The President, appearing confident and a bit sentimental, wiped away a tear or two while talking about those who have supported his campaign. He said, “It’s out of my hands now. It’s in your hands.” He spoke of the journey and all that’s been accomplished, and how grateful he’s been to serve Americans. He spent time on a story about the origins of “fired up, ready to go”, which started with a Greenville, South Carolina woman named Edith Childs. He ended the story saying that he had called Ms. Childs to ask if she wanted to come to Monday’s rally and she said she’d love to, but she has work to do for his campaign in North Carolina.
Obama called his 2008 victory in Iowa “a movement that spread across the country.”
The President urged everyone to vote, saying, “From the granite of New Hampshire to the Rockies of Colorado, from the coast lines of Florida to Virginia’s rolling hills, from the valleys of Ohio to these Iowa fields, we will keep America moving forward.”
There was no mention of his opponent, Mitt Romney. The speech was pure 2008 Obama, lyrical and uplifting though newly nostalgic. When he told the crowd, “I’ve come back to Iowa one more time to ask for your vote” it really hit home that this is the last time he will be campaigning for elected office.
It also hit home that even though Nate Silver had Obama up to around 314 at this point, he might not win. Suddenly all of the “disappointments” and frustrations seemed to fall away and there was just this man who clearly cares about all Americans, standing there with a tear on his cheek, telling us how grateful he was to have had a chance to serve us.

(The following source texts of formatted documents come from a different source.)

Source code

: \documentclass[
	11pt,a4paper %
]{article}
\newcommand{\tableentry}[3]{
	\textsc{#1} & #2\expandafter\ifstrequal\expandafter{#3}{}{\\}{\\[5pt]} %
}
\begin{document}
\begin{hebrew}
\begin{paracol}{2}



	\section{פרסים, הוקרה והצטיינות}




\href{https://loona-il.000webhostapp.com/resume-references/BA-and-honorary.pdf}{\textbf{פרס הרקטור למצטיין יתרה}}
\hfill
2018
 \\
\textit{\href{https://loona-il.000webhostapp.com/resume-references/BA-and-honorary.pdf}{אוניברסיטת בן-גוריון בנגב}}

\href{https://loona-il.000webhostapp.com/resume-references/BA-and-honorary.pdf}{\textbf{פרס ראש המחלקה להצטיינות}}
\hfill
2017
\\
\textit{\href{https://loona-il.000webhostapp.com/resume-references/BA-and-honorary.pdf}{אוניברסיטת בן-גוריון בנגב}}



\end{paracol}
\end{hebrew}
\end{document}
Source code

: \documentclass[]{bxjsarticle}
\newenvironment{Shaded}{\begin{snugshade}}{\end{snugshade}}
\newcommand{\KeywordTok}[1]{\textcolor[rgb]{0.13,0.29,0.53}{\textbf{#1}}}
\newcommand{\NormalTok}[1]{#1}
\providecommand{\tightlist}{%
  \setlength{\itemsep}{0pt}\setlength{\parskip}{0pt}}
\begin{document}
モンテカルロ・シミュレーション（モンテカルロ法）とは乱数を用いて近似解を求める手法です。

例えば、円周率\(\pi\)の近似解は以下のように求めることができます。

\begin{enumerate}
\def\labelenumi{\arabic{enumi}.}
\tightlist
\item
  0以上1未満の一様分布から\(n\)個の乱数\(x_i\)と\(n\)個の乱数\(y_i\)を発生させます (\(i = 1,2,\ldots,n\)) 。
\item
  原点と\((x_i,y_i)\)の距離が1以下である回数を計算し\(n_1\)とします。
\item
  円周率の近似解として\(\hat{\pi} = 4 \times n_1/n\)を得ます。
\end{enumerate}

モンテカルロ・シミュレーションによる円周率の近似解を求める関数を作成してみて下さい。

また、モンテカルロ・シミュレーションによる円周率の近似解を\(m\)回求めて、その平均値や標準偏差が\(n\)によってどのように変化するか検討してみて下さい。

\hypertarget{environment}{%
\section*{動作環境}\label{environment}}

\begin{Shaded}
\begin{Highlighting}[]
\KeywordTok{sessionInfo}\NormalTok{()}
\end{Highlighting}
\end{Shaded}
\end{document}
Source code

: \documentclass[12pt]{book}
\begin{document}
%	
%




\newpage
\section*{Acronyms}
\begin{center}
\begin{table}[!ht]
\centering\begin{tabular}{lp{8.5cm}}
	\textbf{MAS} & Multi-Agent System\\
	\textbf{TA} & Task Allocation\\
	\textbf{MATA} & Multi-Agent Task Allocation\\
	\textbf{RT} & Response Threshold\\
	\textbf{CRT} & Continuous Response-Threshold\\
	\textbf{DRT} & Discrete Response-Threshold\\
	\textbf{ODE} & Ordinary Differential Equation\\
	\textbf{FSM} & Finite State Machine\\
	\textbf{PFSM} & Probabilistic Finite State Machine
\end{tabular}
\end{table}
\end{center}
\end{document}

The idea of Mitt Romney filling his shoes is unthinkable.
A supporter told the Omaha that the President had done well in his first four years, noting that while the economic recovery was slow there were global forces at work and competition from other countries. She said, “With all the obstruction and name calling and pettiness, I think he did pretty well. He never lost his cool.”
No. He never did, not even when Joe Wilson yelled, “You lie!” No drama, Obama.
Bruce Springsteen played “We Take Care of Our Own” before Michelle Obama took the stage with a heartfelt speech. Michelle pointed out that this was the last campaign event of her husband’s career, saying, “So this is the last time that he and I will be on stage together at a campaign rally.” She focused on how well they’ve been treated by Americans for the last four years, and what an honor it was to serve us. Not a word about this being “hard”.
The Obamas will spend Tuesday in Chicago, having dinner at home after a day of interviews, followed by an election watch party with supporters.
If you love this country or even just like it a little bit, vote.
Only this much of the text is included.